Stored data
▼

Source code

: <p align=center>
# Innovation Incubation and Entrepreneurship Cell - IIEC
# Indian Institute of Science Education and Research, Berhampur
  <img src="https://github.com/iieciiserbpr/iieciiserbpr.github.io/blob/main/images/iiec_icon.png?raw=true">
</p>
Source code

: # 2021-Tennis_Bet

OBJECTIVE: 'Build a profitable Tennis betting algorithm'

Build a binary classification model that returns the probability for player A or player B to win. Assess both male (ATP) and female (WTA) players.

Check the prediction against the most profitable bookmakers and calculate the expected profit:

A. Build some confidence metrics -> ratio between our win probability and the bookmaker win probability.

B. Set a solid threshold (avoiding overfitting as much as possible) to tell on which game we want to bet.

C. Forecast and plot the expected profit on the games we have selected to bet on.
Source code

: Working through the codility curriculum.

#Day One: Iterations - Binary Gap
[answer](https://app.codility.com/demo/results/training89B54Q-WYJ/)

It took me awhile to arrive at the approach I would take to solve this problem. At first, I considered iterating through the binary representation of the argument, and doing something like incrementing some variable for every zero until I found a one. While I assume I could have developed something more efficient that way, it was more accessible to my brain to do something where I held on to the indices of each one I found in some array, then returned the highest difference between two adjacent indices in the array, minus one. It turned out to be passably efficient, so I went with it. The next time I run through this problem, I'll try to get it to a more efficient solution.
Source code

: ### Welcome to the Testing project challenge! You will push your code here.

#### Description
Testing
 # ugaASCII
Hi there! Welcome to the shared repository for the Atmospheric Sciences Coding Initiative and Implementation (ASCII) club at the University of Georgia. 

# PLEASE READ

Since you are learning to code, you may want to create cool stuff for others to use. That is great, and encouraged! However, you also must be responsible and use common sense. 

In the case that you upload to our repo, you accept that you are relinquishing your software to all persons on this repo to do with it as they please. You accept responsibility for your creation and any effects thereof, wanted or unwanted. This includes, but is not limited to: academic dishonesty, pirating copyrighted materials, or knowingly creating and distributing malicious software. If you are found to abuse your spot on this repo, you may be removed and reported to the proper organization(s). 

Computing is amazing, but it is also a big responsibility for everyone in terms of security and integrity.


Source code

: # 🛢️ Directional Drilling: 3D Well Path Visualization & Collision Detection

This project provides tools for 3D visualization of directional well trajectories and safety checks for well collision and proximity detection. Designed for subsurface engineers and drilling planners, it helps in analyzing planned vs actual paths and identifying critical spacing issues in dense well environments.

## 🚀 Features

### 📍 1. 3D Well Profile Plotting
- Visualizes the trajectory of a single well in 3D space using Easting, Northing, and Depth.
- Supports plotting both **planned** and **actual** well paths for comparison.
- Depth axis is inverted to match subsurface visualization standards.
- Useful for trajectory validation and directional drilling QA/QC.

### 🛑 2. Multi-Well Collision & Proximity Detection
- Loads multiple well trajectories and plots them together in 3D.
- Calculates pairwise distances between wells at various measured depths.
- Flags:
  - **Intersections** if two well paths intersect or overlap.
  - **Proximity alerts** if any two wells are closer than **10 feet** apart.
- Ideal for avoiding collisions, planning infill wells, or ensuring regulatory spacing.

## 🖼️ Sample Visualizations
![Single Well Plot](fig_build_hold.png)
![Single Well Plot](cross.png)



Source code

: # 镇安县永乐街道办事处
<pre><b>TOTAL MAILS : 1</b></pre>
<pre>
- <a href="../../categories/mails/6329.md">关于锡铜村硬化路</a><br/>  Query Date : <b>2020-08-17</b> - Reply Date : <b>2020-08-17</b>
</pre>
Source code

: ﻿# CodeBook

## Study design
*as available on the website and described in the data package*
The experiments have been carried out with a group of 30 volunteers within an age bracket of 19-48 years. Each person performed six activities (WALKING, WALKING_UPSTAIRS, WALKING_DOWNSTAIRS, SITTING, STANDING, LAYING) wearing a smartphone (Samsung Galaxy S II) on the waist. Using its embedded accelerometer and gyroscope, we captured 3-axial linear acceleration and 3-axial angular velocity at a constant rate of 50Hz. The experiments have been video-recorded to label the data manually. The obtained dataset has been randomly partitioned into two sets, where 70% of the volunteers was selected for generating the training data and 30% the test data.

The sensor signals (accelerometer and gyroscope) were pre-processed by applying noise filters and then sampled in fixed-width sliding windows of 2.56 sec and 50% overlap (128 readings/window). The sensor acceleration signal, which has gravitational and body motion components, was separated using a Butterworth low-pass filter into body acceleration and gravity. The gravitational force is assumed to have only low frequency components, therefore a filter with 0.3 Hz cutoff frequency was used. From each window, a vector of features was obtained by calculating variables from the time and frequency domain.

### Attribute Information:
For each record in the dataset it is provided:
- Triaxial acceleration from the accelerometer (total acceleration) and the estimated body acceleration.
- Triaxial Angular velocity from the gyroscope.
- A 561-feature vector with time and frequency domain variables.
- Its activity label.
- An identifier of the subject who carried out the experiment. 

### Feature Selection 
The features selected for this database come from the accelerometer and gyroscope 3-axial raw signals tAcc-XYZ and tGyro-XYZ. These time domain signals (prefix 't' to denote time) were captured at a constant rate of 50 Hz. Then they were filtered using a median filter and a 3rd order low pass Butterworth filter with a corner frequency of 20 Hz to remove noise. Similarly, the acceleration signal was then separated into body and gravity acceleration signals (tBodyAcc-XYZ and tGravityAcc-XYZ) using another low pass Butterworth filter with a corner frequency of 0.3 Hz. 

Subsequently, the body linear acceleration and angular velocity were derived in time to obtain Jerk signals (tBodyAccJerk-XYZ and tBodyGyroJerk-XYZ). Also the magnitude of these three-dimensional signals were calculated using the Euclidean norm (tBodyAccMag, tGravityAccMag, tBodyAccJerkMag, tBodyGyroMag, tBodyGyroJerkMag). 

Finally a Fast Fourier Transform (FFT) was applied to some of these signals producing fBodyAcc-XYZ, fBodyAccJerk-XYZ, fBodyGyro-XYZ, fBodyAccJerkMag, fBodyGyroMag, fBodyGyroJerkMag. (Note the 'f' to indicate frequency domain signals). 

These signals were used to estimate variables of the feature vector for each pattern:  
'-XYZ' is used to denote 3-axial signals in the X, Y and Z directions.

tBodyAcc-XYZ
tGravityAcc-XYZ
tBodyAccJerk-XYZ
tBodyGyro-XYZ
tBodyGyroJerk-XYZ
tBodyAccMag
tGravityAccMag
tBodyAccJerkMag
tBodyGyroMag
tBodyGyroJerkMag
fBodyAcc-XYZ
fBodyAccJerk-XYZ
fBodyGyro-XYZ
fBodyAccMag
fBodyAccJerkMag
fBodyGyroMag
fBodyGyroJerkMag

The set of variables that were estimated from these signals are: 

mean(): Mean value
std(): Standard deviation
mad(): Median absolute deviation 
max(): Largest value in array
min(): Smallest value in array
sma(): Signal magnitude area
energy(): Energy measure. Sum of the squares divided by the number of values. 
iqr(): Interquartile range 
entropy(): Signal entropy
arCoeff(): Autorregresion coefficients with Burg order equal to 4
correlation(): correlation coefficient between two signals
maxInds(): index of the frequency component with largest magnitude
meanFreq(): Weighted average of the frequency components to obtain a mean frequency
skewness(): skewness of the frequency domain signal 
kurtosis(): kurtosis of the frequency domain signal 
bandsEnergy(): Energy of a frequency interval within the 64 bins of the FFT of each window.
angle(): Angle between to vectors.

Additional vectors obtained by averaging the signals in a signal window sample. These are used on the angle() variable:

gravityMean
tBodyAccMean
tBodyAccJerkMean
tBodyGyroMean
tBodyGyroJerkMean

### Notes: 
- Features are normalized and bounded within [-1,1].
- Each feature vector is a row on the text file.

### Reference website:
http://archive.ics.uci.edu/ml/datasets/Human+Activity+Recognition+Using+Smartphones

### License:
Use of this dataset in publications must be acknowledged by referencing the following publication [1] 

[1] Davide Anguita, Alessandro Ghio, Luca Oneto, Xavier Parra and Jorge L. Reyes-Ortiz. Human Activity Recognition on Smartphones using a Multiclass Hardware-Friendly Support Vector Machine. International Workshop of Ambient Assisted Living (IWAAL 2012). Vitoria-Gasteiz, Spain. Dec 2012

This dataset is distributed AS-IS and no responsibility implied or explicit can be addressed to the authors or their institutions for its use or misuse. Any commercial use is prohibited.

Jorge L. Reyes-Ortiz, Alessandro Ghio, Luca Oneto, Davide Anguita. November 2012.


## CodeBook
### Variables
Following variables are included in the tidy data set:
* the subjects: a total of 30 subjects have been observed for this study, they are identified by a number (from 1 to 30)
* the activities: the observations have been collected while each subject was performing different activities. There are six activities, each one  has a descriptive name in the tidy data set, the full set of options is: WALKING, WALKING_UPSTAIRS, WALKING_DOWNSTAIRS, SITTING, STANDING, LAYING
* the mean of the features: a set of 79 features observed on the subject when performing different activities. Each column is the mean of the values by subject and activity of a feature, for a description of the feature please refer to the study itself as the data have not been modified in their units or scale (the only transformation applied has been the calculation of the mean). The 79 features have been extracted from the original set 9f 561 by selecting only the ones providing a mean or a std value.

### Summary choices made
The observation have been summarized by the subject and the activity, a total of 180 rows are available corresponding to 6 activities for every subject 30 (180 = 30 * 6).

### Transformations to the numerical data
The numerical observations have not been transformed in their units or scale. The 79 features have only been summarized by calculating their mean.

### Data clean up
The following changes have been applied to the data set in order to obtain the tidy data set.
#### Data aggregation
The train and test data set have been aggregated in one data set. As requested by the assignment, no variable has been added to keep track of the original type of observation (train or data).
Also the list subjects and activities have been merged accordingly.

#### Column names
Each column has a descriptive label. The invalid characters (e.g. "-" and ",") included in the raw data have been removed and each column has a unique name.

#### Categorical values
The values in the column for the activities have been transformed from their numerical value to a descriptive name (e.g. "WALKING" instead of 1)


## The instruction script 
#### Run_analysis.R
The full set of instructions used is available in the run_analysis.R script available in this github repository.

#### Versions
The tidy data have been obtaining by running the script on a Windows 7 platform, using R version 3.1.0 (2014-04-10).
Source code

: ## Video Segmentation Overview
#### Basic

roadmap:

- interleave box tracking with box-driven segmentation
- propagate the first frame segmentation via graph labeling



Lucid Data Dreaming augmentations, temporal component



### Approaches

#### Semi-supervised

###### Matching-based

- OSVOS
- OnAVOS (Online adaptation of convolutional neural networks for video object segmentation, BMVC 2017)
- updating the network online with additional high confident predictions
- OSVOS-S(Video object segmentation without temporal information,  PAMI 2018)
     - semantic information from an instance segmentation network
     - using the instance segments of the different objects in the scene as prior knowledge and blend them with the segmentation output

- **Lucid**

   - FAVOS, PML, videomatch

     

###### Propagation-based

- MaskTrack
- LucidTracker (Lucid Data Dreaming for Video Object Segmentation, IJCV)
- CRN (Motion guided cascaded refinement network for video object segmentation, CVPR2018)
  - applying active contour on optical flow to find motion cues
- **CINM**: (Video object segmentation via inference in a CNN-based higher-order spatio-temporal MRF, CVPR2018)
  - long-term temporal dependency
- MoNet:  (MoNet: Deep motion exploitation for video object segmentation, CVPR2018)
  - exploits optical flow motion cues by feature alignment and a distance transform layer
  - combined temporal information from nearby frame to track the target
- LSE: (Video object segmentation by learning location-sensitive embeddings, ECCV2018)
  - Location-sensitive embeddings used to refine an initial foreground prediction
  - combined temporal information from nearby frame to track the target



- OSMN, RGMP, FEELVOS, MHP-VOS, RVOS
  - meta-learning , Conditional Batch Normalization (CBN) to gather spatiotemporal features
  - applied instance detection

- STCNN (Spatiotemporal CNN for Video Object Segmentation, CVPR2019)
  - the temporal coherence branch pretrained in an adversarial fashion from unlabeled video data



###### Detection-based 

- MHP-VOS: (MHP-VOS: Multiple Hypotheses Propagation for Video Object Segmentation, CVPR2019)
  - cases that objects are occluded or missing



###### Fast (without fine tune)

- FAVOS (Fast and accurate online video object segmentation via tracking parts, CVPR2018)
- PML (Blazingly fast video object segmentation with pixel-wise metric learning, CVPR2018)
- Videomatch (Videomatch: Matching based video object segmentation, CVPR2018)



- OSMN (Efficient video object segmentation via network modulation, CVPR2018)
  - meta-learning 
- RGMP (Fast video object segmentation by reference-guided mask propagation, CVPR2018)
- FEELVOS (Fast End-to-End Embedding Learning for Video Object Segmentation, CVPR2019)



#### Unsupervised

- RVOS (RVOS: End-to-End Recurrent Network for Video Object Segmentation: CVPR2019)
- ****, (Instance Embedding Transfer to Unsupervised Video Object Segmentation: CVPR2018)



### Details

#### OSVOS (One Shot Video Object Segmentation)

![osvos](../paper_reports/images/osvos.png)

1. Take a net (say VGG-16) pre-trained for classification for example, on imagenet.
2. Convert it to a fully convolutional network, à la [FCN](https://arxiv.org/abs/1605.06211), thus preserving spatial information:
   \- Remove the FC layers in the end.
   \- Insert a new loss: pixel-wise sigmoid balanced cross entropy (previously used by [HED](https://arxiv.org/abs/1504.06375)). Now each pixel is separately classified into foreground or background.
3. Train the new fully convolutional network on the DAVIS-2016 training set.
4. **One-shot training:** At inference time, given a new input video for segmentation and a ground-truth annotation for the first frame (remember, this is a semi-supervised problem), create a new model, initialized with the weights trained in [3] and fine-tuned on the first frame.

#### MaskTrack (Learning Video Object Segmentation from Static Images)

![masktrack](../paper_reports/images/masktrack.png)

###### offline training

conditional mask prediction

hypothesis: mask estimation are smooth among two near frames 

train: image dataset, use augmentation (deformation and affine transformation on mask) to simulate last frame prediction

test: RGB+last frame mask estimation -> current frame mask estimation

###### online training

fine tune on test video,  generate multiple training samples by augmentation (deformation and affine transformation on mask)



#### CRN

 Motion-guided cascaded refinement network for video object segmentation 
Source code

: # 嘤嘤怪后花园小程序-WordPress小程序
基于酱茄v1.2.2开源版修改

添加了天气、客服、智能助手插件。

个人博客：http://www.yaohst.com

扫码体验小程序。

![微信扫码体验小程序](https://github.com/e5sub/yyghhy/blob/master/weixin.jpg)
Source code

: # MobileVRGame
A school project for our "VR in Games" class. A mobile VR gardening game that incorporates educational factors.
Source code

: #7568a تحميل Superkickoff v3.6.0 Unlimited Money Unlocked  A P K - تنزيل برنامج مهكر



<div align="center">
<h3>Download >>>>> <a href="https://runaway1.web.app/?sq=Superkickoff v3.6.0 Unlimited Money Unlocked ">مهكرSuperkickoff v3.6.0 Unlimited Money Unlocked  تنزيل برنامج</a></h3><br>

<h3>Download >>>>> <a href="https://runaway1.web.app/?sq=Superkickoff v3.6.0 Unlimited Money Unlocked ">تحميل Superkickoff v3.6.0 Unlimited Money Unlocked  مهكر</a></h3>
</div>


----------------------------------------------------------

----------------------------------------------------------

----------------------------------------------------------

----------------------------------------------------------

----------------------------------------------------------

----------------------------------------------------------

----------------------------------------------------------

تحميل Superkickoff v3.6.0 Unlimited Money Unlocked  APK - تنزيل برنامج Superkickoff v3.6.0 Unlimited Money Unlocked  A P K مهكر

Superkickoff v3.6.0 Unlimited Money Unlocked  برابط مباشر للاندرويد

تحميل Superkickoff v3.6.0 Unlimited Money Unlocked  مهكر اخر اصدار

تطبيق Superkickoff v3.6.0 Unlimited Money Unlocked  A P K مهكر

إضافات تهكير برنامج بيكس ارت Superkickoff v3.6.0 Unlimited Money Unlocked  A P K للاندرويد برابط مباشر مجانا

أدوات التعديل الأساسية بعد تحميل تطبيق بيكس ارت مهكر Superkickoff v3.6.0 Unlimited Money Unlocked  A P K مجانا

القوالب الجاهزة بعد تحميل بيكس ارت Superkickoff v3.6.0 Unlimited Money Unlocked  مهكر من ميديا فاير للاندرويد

▲

■ **What needs to be done**
Restate the data verbatim through the "Build a binary" line.

■ **Response area**
Source code

: <p align=center>
# Innovation Incubation and Entrepreneurship Cell - IIEC
# Indian Institute of Science Education and Research, Berhampur
  <img src="https://github.com/iieciiserbpr/iieciiserbpr.github.io/blob/main/images/iiec_icon.png?raw=true">
</p>
Source code

: # 2021-Tennis_Bet

OBJECTIVE: 'Build a profitable Tennis betting algorithm'

Build a binary classification model that returns the probability for player A or player B to win. Assess both male (ATP) and female (WTA) players.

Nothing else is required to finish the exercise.